Cillian Dunne has a challenging yet exciting four years ahead of him as he sets his sights on qualifying for the 2020 Tokyo Paralympics and completing his degree in strength and conditioning coaching Limerick’s Institute of Technology Thurles campus.
19-year-old Cillian who hails from just outside Borrisokane in the Premier County of Tipperary, is a T54 wheelchair racer and his Paralympic ambitions are being spurred on by his triple medal haul from the IWAS U23 World Games 2016 in Prague this summer. He won two silver medals in the 200 and 400 metres; a bronze medal in the 100 metres and he came a very credible fourth and fifth in 800 and 1,500 metres respectively.
Prague was Cillian’s second World Games as a wheelchair racer. When he competed in Holland last year he came fourth in the 800 metres; fifth in the 100, 200 and 400 metres and ninth in the 1,500 metres.
“To improve on my performance so much in one year was incredible,” says Cillian.
“It is crazy, I still look at my medals and say that they are not mine, I did not win them!
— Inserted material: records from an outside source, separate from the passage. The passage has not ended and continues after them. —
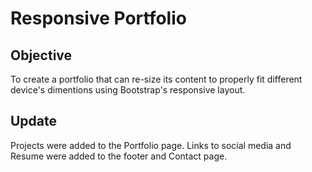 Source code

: # Responsive Portfolio

## Objective

To create a portfolio that can re-size its content to properly fit different device's dimentions using Bootstrap's responsive layout.

## Update

Projects were added to the Portfolio page. Links to social media and Resume were added to the footer and Contact page. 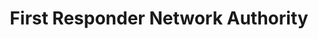 ---
# This topic lives at
# https://digital.gov/topics/first-responder-network-authority

# Topic Title
title: "First Responder Network Authority"

# description — keep it short and clear
summary: ""

# Weight
weight: 1

# For more information on managing topics,
# see https://github.com/GSA/digitalgov.gov/wiki/topics
--- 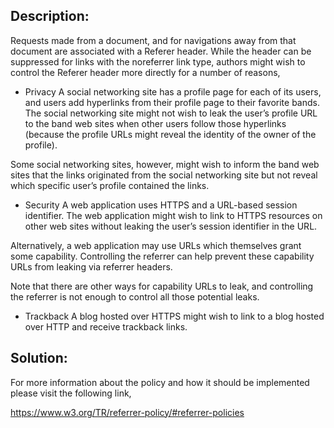 ## Description:
Requests made from a document, and for navigations away from that document
are associated with a Referer header. While the header can be suppressed for
links with the noreferrer link type, authors might wish to control the Referer
header more directly for a number of reasons,

- Privacy
A social networking site has a profile page for each of its users, 
and users add hyperlinks from their profile page to their favorite bands. 
The social networking site might not wish to leak the user’s profile URL 
to the band web sites when other users follow those hyperlinks 
(because the profile URLs might reveal the identity of the owner of the profile).

Some social networking sites, however, might wish to inform the band web sites that
the links originated from the social networking site but not reveal which specific
user’s profile contained the links.

- Security
A web application uses HTTPS and a URL-based session identifier. The web application might
wish to link to HTTPS resources on other web sites without leaking the user’s session 
identifier in the URL.

Alternatively, a web application may use URLs which themselves grant some capability. 
Controlling the referrer can help prevent these capability URLs from leaking via 
referrer headers.

Note that there are other ways for capability URLs to leak, and controlling 
the referrer is not enough to control all those potential leaks.

- Trackback
A blog hosted over HTTPS might wish to link to a blog hosted over HTTP and 
receive trackback links.

## Solution:

For more information about the policy and how it should be implemented please
visit the following link,

https://www.w3.org/TR/referrer-policy/#referrer-policies
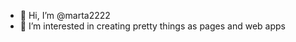 - 👋 Hi, I’m @marta2222
- 👀 I’m interested in creating pretty things as pages and web apps
<!-- - 📫 How to reach me: ig @marthie_dev -->

<!---
marta2222/marta2222 is a ✨ special ✨ repository because its `README.md` (this file) appears on your GitHub profile.
You can click the Preview link to take a look at your changes.
--->
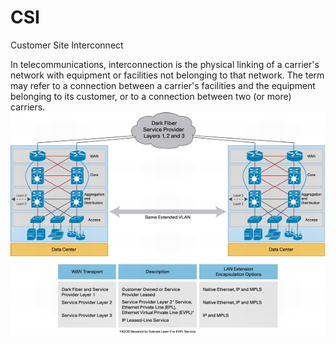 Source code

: # CSI


Customer Site Interconnect

In telecommunications, interconnection is the physical linking of a
carrier's network with equipment or facilities not belonging to that
network. The term may refer to a connection between a carrier's
facilities and the equipment belonging to its customer, or to a
connection between two (or more) carriers.\
![](./images/15007936.png?width=481)

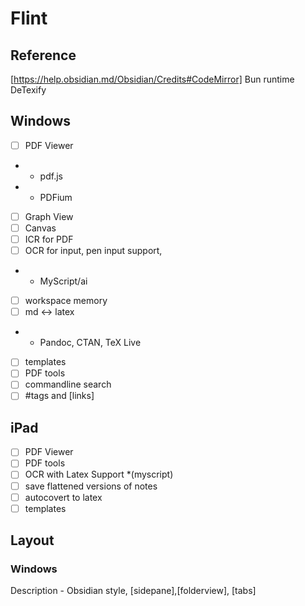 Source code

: # Flint

## Reference
[https://help.obsidian.md/Obsidian/Credits#CodeMirror]
Bun runtime
DeTexify

## Windows

- [ ] PDF Viewer
- - pdf.js
- - PDFium
- [ ] Graph View
- [ ] Canvas
- [ ] ICR for PDF
- [ ] OCR for input, pen input support,
- - MyScript/ai
- [ ] workspace memory
- [ ] md <-> latex
- - Pandoc, CTAN, TeX Live
- [ ] templates
- [ ] PDF tools
- [ ] commandline search
- [ ] #tags and [links]

## iPad

- [ ] PDF Viewer
- [ ] PDF tools
- [ ] OCR with Latex Support *(myscript)
- [ ] save flattened versions of notes
- [ ] autocovert to latex
- [ ] templates

## Layout

### Windows

Description - Obsidian style, [sidepane],[folderview], [tabs]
But I did work so hard for them, so the training was definitely worth it.”
In a normal week, Cillian’s training comprises two nights of basketball, two nights of track work and two nights in the gym. Once a month he trains with the GB Parallel Success team in Belfast and with the Irish track team in Leixlip. Despite this gruelling schedule, when it comes to a rest night, this athlete, still wants to go training.
“It’s a lot of work but I am doing it for so long, that six nights a week is a habit for me,” he says.
“I am going to do a lot more work with David Coen, my personal trainer at the gym in Borrisokane.”
While his eyes are firmly on the prize of the Paralympics in 2020, Cillian’s more immediate goal is to qualify for the European Seniors as he wants to get into “the big leagues”. He is realistic that he has a long way to go to make the qualifying times: he will have to reach 15.02 seconds for the 100m and his current PB is 16.82. However, he is determined that with time and a lot of training he will make it.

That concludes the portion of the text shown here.